» **DATA RECORDS**
═══

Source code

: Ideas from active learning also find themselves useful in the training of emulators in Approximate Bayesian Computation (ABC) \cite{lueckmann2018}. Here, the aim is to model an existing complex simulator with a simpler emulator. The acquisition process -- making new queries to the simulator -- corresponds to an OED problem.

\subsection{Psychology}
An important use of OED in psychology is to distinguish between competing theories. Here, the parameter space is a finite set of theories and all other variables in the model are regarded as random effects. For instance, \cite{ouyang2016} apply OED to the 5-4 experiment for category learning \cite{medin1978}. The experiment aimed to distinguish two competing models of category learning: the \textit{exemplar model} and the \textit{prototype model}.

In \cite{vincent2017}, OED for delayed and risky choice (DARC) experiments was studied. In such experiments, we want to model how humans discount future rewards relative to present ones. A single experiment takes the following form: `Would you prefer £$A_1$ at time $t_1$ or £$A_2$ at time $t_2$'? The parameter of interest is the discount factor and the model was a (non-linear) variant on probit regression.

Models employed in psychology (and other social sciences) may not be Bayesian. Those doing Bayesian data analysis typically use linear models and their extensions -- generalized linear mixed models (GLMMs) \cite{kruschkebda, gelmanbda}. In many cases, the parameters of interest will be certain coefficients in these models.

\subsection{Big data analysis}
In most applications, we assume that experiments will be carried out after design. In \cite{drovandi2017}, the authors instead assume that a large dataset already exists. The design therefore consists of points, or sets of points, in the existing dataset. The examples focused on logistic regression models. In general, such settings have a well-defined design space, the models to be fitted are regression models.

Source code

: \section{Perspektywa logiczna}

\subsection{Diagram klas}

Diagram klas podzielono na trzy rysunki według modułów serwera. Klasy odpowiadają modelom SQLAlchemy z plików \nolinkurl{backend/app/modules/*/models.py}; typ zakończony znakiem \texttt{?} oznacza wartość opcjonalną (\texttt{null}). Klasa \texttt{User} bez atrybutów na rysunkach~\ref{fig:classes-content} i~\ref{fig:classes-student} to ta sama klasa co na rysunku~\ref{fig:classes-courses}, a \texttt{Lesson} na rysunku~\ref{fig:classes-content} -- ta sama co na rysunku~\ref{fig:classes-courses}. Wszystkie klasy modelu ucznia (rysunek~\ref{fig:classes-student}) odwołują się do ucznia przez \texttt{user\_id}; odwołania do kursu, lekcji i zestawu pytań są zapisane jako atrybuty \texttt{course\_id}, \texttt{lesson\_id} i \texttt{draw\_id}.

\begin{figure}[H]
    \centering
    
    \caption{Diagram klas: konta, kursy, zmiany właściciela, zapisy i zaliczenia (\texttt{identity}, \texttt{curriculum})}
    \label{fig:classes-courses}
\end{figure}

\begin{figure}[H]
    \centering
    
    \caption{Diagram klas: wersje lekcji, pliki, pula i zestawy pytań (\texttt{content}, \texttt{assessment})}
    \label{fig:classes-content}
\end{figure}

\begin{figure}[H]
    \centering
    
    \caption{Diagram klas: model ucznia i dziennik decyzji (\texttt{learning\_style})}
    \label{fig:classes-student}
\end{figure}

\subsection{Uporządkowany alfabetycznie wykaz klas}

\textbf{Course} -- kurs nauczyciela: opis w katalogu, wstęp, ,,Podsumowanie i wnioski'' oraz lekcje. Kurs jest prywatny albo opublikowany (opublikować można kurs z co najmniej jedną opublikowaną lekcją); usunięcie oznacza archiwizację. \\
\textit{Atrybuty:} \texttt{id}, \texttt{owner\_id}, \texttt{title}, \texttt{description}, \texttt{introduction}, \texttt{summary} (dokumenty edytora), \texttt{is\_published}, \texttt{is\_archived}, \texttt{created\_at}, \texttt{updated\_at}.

═══

» **PROBLEM TO WORK ON**
Matching lines for the string "courses": count them across the listing and reply with the number alone.

» **ANSWER TO THE EXERCISE**
2